▶ _What is required_
Exact copy, no pictures: repeat the data that follows.

▶ _Input material_
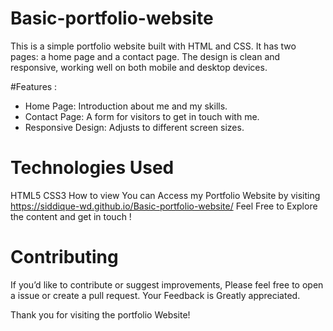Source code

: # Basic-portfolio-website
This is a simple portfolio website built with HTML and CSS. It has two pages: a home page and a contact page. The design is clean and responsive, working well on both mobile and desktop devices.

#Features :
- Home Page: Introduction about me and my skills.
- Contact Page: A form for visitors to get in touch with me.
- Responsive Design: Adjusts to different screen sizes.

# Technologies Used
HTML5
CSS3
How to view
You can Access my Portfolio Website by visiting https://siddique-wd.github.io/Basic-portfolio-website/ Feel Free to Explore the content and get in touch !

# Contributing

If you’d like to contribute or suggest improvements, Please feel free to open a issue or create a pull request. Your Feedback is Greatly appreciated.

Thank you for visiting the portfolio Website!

▶ _Finished task_
Source code

: # Basic-portfolio-website
This is a simple portfolio website built with HTML and CSS. It has two pages: a home page and a contact page. The design is clean and responsive, working well on both mobile and desktop devices.

#Features :
- Home Page: Introduction about me and my skills.
- Contact Page: A form for visitors to get in touch with me.
- Responsive Design: Adjusts to different screen sizes.

# Technologies Used
HTML5
CSS3
How to view
You can Access my Portfolio Website by visiting https://siddique-wd.github.io/Basic-portfolio-website/ Feel Free to Explore the content and get in touch !

# Contributing

If you’d like to contribute or suggest improvements, Please feel free to open a issue or create a pull request. Your Feedback is Greatly appreciated.

Thank you for visiting the portfolio Website!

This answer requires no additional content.